Pool Corporation was founded in 1981 in New Orleans and was initially known as South Central Pool Supply. In 1993, the company partnered with a private equity firm and rebranded itself as SCP Pool Corporation. Pool Corporation is the world's leading wholesale distributor of swimming pool equipment, parts, and supplies, as well as related outdoor living products. Pool Corporation operates over 439 locations in 12 countries worldwide and distributes its products to approximately 125.000 customers globally. However, approximately 93% of its business is in the United States. Pool Corporation primarily serves the contractor market, as approximately 82% of its sales are made to contractors. Pool Corporation divides its sales into three segments: Repair and Maintenance Service (62% of sales), Replacement and Remodeling (24% of sales), and New Pool Construction (14% of sales). The large retail and maintenance services segment means that Pool Corporation receives a significant amount of recurring income. Pool Corporation is approximately five times larger than its nearest competitor and has the largest, most integrated distribution network in the pool industry. Given its size and extensive reach, Pool Corporation has unparalleled capabilities within the sector, which is what gives the company its moat. According to its CEO, Pool Corporation's competitive position has never been stronger. The company's size and execution allow it to provide unmatched customer value and support, which will enable Pool Corporation to continue gaining market share. Thus, Pool Corporation's moat could expand in the future.
The CEO is Peter D. Arvan. He joined Pool Corporation in 2017 and became the CEO in 2019. Prior to joining Pool Corporation, he served as the CEO of Roofing Supply Group. He had previously held various management positions at SABIC Polymershapes. He has an undergraduate degree from the State University of New York Institute of Technology. When he was introduced as the CEO of Pool Corporation, it was noted that his extensive experience in managing distribution businesses is one of his key strengths. It is challenging to find comprehensive information about Peter D. Arvan online. Since assuming the role of CEO, Pool Corporation has successfully increased its margins, indicating that he has performed well in his position. Furthermore, when reading through the earnings call transcripts, I was impressed by the candor of Peter D. Arvan and the rest of the management team in their responses to questions. They demonstrated a willingness to take responsibility in a challenging macroeconomic environment, acknowledging that it is their duty to navigate the company through these obstacles and ensure strong financial performance for years to come. Furthermore, I also liked that he mentioned in an earnings call that year-over-year margin improvements are not important, as it would likely hinder the ability to invest in longer-term programs. Investors should understand that Pool Corporation is here for the long haul and is not going anywhere. While we don't have much information about Peter D. Arvan, his results have been great. I appreciate his candidness and long-term mindset. Thus, I am very comfortable with Peter D. Arvan leading Pool Corporation moving forward.

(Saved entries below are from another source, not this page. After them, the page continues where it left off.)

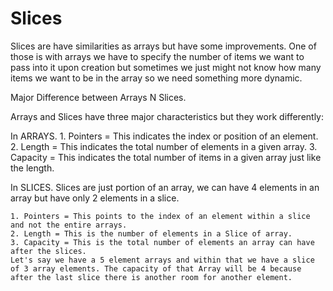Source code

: # Slices

Slices are have similarities as arrays but have some improvements. One of those is with arrays we have to specify the number of items we want to pass into it upon creation but sometimes we just might not know how many items we want to be in the array so we need something more dynamic.

Major Difference between Arrays N Slices.

Arrays and Slices have three major characteristics but they work differently:

In ARRAYS.
    1. Pointers = This indicates the index or position of an element.
    2. Length = This indicates the total number of elements in a given array.
    3. Capacity = This indicates the total number of items in a given array just like the length.

In SLICES.
    Slices are just portion of an array, we can have 4 elements in an array but have only 2 elements in a slice.

    1. Pointers = This points to the index of an element within a slice and not the entire arrays.
    2. Length = This is the number of elements in a Slice of array.
    3. Capacity = This is the total number of elements an array can have after the slices.
    Let's say we have a 5 element arrays and within that we have a slice of 3 array elements. The capacity of that Array will be 4 because after the last slice there is another room for another element.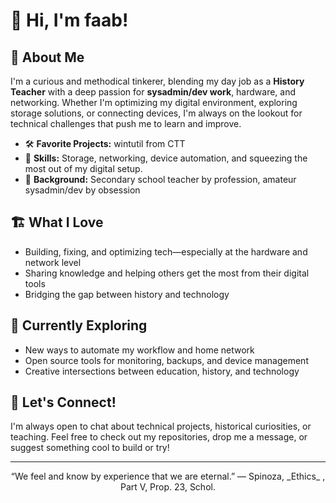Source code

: # 👋 Hi, I'm faab!

## 🚀 About Me

I'm a curious and methodical tinkerer, blending my day job as a **History Teacher** with a deep passion for **sysadmin/dev work**, hardware, and networking. Whether I'm optimizing my digital environment, exploring storage solutions, or connecting devices, I'm always on the lookout for technical challenges that push me to learn and improve.

- 🛠️ **Favorite Projects:** wintutil from CTT
- 🧠 **Skills:** Storage, networking, device automation, and squeezing the most out of my digital setup.
- 🏫 **Background:** Secondary school teacher by profession, amateur sysadmin/dev by obsession

## 🏗️ What I Love

- Building, fixing, and optimizing tech—especially at the hardware and network level
- Sharing knowledge and helping others get the most from their digital tools
- Bridging the gap between history and technology


## 🌱 Currently Exploring

- New ways to automate my workflow and home network
- Open source tools for monitoring, backups, and device management
- Creative intersections between education, history, and technology

## 💬 Let's Connect!

I'm always open to chat about technical projects, historical curiosities, or teaching. Feel free to check out my repositories, drop me a message, or suggest something cool to build or try!

---

<p align="center">
“We feel and know by experience that we are eternal.”  
— Spinoza, _Ethics_ , Part V, Prop. 23, Schol.
</p>
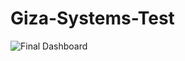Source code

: # Giza-Systems-Test

![Final Dashboard](https://github.com/user-attachments/assets/ed463aef-5b50-414a-ac56-387de93a04c2)
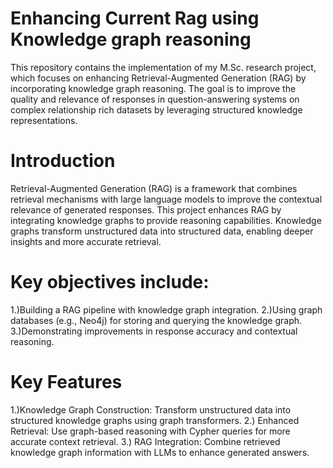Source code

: # Enhancing Current Rag using Knowledge graph reasoning
This repository contains the implementation of my M.Sc. research project, which focuses on enhancing Retrieval-Augmented Generation (RAG) by incorporating knowledge graph reasoning. The goal is to improve the quality and relevance of responses in question-answering systems on complex relationship rich datasets by leveraging structured knowledge representations.


# Introduction
Retrieval-Augmented Generation (RAG) is a framework that combines retrieval mechanisms with large language models to improve the contextual relevance of generated responses. This project enhances RAG by integrating knowledge graphs to provide reasoning capabilities. Knowledge graphs transform unstructured data into structured data, enabling deeper insights and more accurate retrieval.

# Key objectives include:
1.)Building a RAG pipeline with knowledge graph integration.
2.)Using graph databases (e.g., Neo4j) for storing and querying the knowledge graph.
3.)Demonstrating improvements in response accuracy and contextual reasoning.

# Key Features
1.)Knowledge Graph Construction: Transform unstructured data into structured knowledge graphs using graph transformers.
2.) Enhanced Retrieval: Use graph-based reasoning with Cypher queries for more accurate context retrieval.
3.) RAG Integration: Combine retrieved knowledge graph information with LLMs to enhance generated answers.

I believe that Pool Corporation has a strong moat. I really like the management as well. Now, let us analyze the numbers to determine if Pool Corporation meets our criteria for a strong competitive advantage. In case you want an explanation about what the numbers are, you can have a look at "MY STRATEGY" on the website.
The first number I will investigate is the return on invested capital, also known as ROIC. Ideally, you would like to see a return on invested capital (ROIC) above 10% every year. Pool Corporation has consistently achieved a Return on Invested Capital (ROIC) of over 10% annually for the past 10 years. It is even more encouraging that Pool Corporation has managed to deliver a return on invested capital (ROIC) above 20% each year since 2015. It is worth noting that the Return on Invested Capital (ROIC) decreased slightly in 2023, which is attributed to factors that will be discussed later in the analysis. I'm not concerned that ROIC decreased slightly as it is still above 20%, and because ROIC will fluctuate over a period of time. I am encouraged by Pool Corporation's consistent high Return on Invested Capital (ROIC) over the past decade.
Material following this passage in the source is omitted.